Department of Translational Research and New Technologies in Medicine and Surgery, University of Pisa, Italy.
Institute of Molecular Cell and Systems Biology, University of Glasgow, UK.
Pharmacol Ther. 2018 Dec;192:20-41. doi: 10.1016/j.pharmthera.2018.06.012. Epub 2018 Jun 25.
The introduction of atypical antipsychotics (AAPs) since the discovery of its prototypical drug clozapine has been a revolutionary pharmacological step for treating psychotic patients as these allow a significant recovery not only in terms of hospitalization and reduction in symptoms severity, but also in terms of safety, socialization and better rehabilitation in the society. Regarding the mechanism of action, AAPs are weak D receptor antagonists and they act beyond D antagonism, involving other receptor targets which regulate dopamine and other neurotransmitters. Consequently, AAPs present a significant reduction of deleterious side effects like parkinsonism, hyperprolactinemia, apathy and anhedonia, which are all linked to the strong blockade of D receptors. This review revisits previous and current findings within the class of AAPs and highlights the differences in terms of receptor properties and clinical activities among them. Furthermore, we propose a continuum spectrum of "atypia" that begins with risperidone (the least atypical) to clozapine (the most atypical), while all the other AAPs fall within the extremes of this spectrum.
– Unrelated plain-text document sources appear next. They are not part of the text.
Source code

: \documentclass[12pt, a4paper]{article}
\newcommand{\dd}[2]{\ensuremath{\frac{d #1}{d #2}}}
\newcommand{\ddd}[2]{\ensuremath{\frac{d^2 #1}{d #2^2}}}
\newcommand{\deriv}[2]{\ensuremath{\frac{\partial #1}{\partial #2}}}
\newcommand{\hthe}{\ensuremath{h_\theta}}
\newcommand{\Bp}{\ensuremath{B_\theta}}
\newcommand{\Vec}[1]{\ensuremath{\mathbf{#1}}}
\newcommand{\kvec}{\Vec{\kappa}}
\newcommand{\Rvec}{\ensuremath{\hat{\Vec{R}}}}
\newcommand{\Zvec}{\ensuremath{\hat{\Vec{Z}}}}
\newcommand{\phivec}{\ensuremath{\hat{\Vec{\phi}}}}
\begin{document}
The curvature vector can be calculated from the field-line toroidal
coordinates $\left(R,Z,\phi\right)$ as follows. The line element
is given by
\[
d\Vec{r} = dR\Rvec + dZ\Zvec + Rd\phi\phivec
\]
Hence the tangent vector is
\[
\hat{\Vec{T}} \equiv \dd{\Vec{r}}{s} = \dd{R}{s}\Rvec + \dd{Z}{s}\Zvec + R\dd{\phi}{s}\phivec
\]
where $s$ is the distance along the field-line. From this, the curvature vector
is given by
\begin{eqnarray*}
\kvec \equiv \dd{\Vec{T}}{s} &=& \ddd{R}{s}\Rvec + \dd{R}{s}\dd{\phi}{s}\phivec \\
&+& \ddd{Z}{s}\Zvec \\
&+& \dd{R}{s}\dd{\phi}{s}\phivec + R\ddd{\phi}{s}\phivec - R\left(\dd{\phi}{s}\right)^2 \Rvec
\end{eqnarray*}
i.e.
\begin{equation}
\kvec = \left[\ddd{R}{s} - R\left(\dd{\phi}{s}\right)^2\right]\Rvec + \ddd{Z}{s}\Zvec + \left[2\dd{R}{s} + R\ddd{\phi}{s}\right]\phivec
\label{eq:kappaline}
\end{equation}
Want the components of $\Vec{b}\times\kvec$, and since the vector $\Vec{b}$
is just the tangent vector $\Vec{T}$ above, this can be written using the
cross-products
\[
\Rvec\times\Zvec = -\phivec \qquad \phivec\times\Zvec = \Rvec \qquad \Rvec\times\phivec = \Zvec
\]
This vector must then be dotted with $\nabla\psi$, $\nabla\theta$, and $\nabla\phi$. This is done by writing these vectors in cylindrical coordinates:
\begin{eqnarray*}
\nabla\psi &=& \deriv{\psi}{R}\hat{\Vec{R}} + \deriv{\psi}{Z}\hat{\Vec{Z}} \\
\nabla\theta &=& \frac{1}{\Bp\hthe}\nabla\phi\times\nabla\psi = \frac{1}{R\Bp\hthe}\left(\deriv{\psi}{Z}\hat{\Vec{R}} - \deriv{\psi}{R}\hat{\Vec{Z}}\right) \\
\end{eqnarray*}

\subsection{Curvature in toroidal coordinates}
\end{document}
Clozapine is still considered the gold standard in refractory schizophrenia and in psychoses present in Parkinson's disease, though it has been associated with adverse effects like agranulocytosis (0.7%) and weight gain, pushing the scientific community to find new drugs as effective as clozapine, but devoid of its side effects. To achieve this, it is therefore imperative to characterize and compare in depth the very complex molecular profile of AAPs. We also introduce relatively new concepts like biased agonism, receptor dimerization and neurogenesis to identify better the old and new hallmarks of "atypia". Finally, a detailed confrontation of clinical differences among the AAPs is presented, especially in relation to their molecular targets, and new means like therapeutic drug monitoring are also proposed to improve the effectiveness of AAPs in clinical practice.
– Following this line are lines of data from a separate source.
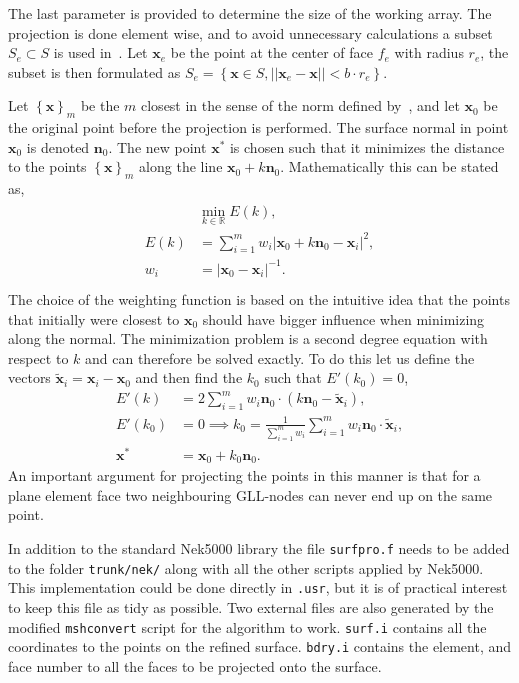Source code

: The last parameter is provided to determine the size of the working array. 
The projection is done element wise, and to avoid unnecessary calculations a subset $S_e \subset S$
is used in~.
Let $\mathbf{x}_e$ be the point at the center of face $f_e$
with radius $r_e$, the subset is then formulated as  
$S_e = \left\{ \mathbf{x} \in S , ||\mathbf{x}_e-\mathbf{x}|| < b \cdot r_e \right\}$.

Let $\left\{ \mathbf{x} \right\}_m$ be the $m$ closest in the sense of the norm defined by~,
and let $\mathbf{x}_0$ be the original point before the projection is performed. The surface normal in point
$\mathbf{x}_0$ is denoted $\mathbf{n}_0$. The new point $\mathbf{x}^*$ is chosen such that it minimizes the distance 
to the points $\left\{ \mathbf{x} \right\}_m$ along the line $\mathbf{x}_0+k\mathbf{n}_0$. Mathematically this can be stated as, 
\begin{align}
    \begin{split}
    &\min_{k\in \mathbb{R}} E(k), \\
    E(k) &= \sum_{i=1}^{m}w_i|\mathbf{x}_0+k\mathbf{n}_0-\mathbf{x}_i|^2, \\ 
    w_i &= |\mathbf{x}_0-\mathbf{x}_i|^{-1}. \\
    \end{split}
    \label{eq:minprob}
\end{align}
The choice of the weighting function is based on the intuitive idea that the points that initially 
were closest to $\mathbf{x}_0$ should have bigger influence when minimizing along the normal.
The minimization problem is a second degree equation with respect to $k$ and can therefore be solved exactly. 
To do this let us define the vectors $\mathbf{\tilde x}_i=\mathbf{x}_i-\mathbf{x}_0$ and then find the $k_0$ such that $E'(k_0) = 0$,
%
\begin{align}
    E'(k) &= 2 \sum_{i=1}^m w_i \mathbf{n}_0 \cdot (k \mathbf{n}_0 - \mathbf{\tilde x}_i),\\
    E'(k_0) &= 0 \implies k_0 = \frac{1}{\sum_{i=1}^m w_i}\sum_{i=1}^m w_i \mathbf{n}_0 \cdot \mathbf{\tilde x}_i,\\
    \mathbf{x}^{*} &= \mathbf{x}_0 + k_0 \mathbf{n}_0.
    \label{eq:minimizing}
\end{align}
%
An important argument for projecting the points in this manner is that for a plane element face two 
neighbouring GLL-nodes can never end up on the same point. 

In addition to the standard Nek5000 library the file \verb|surfpro.f| needs to be added to 
the folder \verb|trunk/nek/| along with all the other scripts applied by Nek5000.
This implementation could be done directly in \verb|.usr|, but it is of practical 
interest to keep this file as tidy as possible.
Two external files are also generated by the modified \verb|mshconvert| script for the algorithm to work.
\verb|surf.i| contains all the coordinates to the points on the refined surface. 
\verb|bdry.i| contains the element, and face number to all the faces to be projected onto the surface.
自发现其原型药物氯氮平以来,非典型抗精神病药 (AAP) 的引入是治疗精神病患者的药理学革命性步骤,因为这些药物不仅在住院和减轻症状严重程度方面,而且在安全性、社交和更好地在社会中康复方面都取得了显著的恢复。关于作用机制,AAP 是弱 D 受体拮抗剂,它们的作用超出了 D 拮抗作用,涉及调节多巴胺和其他神经递质的其他受体靶标。因此,AAP 显著减少了诸如帕金森病、高催乳素血症、冷漠和快感缺失等有害副作用,这些副作用都与 D 受体的强烈阻断有关。本综述回顾了 AAP 类药物的先前和当前发现,并强调了它们之间在受体特性和临床活性方面的差异。此外,我们提出了一个从利培酮(最不典型)到氯氮平(最典型)的“非典型性”连续谱,而所有其他 AAP 都属于该谱的极端。氯氮平仍然被认为是难治性精神分裂症和帕金森病中出现的精神病的金标准,尽管它与粒细胞缺乏症(0.7%)和体重增加等不良反应有关,这促使科学界寻找与氯氮平一样有效但没有副作用的新药。为此,因此必须深入表征和比较 AAP 的非常复杂的分子特征。我们还引入了相对较新的概念,如偏向激动剂、受体二聚化和神经发生,以更好地识别“非典型性”的新旧特征。最后,特别介绍了 AAP 之间的临床差异的详细对比,尤其是与它们的分子靶标有关的差异,并提出了新的方法,如治疗药物监测,以提高 AAP 在临床实践中的有效性。